People often talk about making photographs. They intentionally use the verb ‘make’ as though they mean building and constructing, shaping and moulding, tactile senses, dirty hands. 

But that sentence, I make photographs, in reference to my own work, well it has never sat easily in my mouth. 

I don’t mean this as a criticism. Absolutely, there are artists who make photographs, artists who manipulate scenes digitally, or with with light, direction, and style; artists who create images where they didn’t exist before. 

I kind of want to say ‘make’, too. Because constructing something is an act inherently loaded with value. But, I don’t think that I work like that. I don’t think I make photographs. 

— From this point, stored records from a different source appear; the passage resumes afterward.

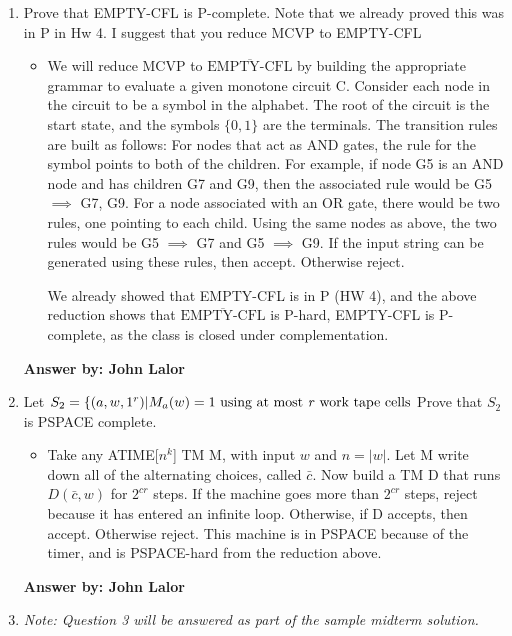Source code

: \documentclass[12pt]{article}
\begin{document}
\noindent{}
\addtocounter{section}{1}

\begin{enumerate}

\item Prove that EMPTY-CFL is P-complete. Note that we already proved this was in P in Hw 4. I suggest that you reduce MCVP to EMPTY-CFL

\begin{itemize}

\item We will reduce MCVP to $\overline{\textrm{EMPTY-CFL}}$ by building the appropriate grammar to evaluate a given monotone circuit C. Consider each node in the circuit to be a symbol in the alphabet. The root of the circuit is the start state, and the symbols $\{0,1\}$ are the terminals. The transition rules are built as follows: For nodes that act as AND gates, the rule for the symbol points to both of the children. For example, if node G5 is an AND node and has children G7 and G9, then the associated rule would be G5 $\implies$ G7, G9. For a node associated with an OR gate, there would be two rules, one pointing to each child. Using the same nodes as above, the two rules would be G5 $\implies$ G7 and G5 $\implies$ G9. If the input string can be generated using these rules, then accept. Otherwise reject.

We already showed that EMPTY-CFL is in P (HW 4), and the above reduction shows that $\overline{\textrm{EMPTY-CFL}}$ is P-hard, EMPTY-CFL is P-complete, as the class is closed under complementation.

\end{itemize}

{\bf Answer by: John Lalor} 

\item Let $S_2 = \{(a,w,1^r) | M_a(w) = 1 \textrm{ using at most \textit{r} work tape cells}$ Prove that $S_2$ is PSPACE complete.


\begin{itemize}

\item Take any ATIME[$n^k$] TM M, with input $w$ and $n = |w|$. Let M write down all of the alternating choices, called $\bar{c}$. Now build a TM D that runs $D(\bar{c},w)$ for $2^{cr}$ steps. If the machine goes more than $2^{cr}$ steps, reject because it has entered an infinite loop. Otherwise, if D accepts, then accept. Otherwise reject. This machine is in PSPACE because of the timer, and is PSPACE-hard from the reduction above. 

\end{itemize}


{\bf Answer by: John Lalor} 

\item \textit{Note: Question 3 will be answered as part of the sample midterm solution.}

\end{enumerate}
\end{document}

I was thinking about this picture, and how it’s all light and movement. How it’s just a fraction of a second caught, reflected though a lens, burned into celluloid. I didn’t make this. I looked for it, waiting for my girl to swim by me. I tracked this moment. And then, with a click, I caught it.

That’s the way I think I work best. I want to look, to study, to see something. I want to capture what is there, what already exists: be it a particular quality of light; a sense of momentum; a emotion; a feeling. I want to catch something that is real and true, that is weighted with emotion. I want to net a butterfly and pin it down. I want to make still and solid something that is otherwise fugitive, ephemeral, barely perceptible. 

I guess what I’m saying is that I don’t make photographs. I wait for them, I stalk them, I hunt them.